I am not really a fan of anything far-fetched. I like people stories and even if there is some elements of horror, sci-fi, or the supernatural, it’s done within the regular constructs of the real world. Luke Skywalker, Leia, and Han Solo are all humans from other planets but that’s about as far as I can go. Carrie is a teenager with regular problems and a supernatural power. Ripley is an officer on a mining ship that’s trying to get back to Earth. The premises of Lost and The Walking Dead are that people are in “What If?” situations. The lives of characters have to be relatable to me in some way, otherwise I get super board. I can even get bored with comic book based movies sometimes just because it’s very, very formulaic (cue Scott Pilgrim who fought evil exes one after the other. The characters where great, but the video game plot just didn’t entertain me whatsoever – and I like video games!) Katniss Everdeen is an American fighting in a screwed up version of Big Brother. Miranda is experiencing a time travel mystery all set in 1970s New York. I’ve never been one to want the “escape to another world” kind of reader. I want to know the dysfunctional neighbour next door.
Anyway, back to the goals. Camp NaNoWriMo will be over soon and I’m just horribly behind. As always, I was going well for a while, then stopped after we went on holiday. I wrote a decent amount in two sittings on Monday (I also read that procrastinators and adults with attention deficiencies do better if projects are in bite sized chunks.) But by Tuesday I questioned my choice in projects, if the story would work, if my characterization was all right, etc. etc. I wrote about 500 words, then sat there second guessing myself.
But the best tip I found that made it feel all better was from Neil Gaiman who said,
For me, it’s always been a process of trying to convince myself that what I’m doing in a first draft isn’t important.

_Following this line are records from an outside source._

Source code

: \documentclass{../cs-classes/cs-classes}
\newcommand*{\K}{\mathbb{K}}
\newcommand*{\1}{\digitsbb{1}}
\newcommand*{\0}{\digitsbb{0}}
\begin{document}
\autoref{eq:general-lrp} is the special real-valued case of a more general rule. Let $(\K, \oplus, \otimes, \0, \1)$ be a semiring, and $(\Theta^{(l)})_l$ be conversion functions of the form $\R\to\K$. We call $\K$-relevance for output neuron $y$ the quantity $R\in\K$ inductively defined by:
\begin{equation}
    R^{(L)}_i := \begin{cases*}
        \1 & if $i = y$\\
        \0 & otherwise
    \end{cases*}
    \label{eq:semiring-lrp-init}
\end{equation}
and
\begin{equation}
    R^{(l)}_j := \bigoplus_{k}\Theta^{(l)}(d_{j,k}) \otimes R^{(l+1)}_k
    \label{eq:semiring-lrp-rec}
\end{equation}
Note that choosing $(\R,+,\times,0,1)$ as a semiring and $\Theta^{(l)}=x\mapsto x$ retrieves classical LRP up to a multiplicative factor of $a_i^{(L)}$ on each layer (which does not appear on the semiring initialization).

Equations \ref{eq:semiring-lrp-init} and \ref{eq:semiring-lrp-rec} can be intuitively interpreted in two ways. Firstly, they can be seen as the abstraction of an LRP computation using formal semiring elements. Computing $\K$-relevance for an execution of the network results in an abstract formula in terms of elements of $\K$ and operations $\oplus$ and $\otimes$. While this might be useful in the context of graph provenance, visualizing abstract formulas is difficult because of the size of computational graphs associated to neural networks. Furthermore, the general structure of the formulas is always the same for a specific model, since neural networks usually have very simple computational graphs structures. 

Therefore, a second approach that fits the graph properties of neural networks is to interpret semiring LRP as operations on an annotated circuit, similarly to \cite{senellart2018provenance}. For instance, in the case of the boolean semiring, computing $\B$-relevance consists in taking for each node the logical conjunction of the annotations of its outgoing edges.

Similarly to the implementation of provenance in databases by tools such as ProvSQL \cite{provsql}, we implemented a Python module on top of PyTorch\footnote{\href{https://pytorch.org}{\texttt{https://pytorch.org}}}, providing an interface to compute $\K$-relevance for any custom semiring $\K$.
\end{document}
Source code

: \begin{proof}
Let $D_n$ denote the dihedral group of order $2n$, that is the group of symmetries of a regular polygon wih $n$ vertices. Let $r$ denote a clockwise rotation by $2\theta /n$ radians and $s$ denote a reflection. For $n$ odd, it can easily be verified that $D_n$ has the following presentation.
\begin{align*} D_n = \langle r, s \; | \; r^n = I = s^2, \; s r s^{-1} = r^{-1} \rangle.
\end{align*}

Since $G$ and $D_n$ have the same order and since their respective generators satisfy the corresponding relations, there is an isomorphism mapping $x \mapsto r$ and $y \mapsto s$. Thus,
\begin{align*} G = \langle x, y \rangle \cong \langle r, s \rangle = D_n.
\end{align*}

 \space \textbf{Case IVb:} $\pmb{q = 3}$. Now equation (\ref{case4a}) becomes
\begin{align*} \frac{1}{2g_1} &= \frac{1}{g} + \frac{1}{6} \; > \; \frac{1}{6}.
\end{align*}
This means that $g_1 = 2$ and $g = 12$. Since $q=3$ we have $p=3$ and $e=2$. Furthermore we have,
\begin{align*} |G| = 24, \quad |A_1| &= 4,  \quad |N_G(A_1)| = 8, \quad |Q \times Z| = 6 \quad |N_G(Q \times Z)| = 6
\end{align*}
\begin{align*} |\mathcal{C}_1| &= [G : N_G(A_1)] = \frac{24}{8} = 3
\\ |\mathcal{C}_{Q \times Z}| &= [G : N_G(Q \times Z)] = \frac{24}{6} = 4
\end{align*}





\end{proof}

Holy crap, thank you! I read that, watched the saddest episode of Walking Dead (Season 3 – you know the episode), cried a bit, and got over my little hang-ups. Now I can go back to getting something done. I have until October, more or less, before any supply work will come in, so that leaves me all the time in the world to work. Aside from the little chunks of writing that help keep my concentration up, instead of one month, a novel could be written in three with shorter bursts of creativity. I can handle that.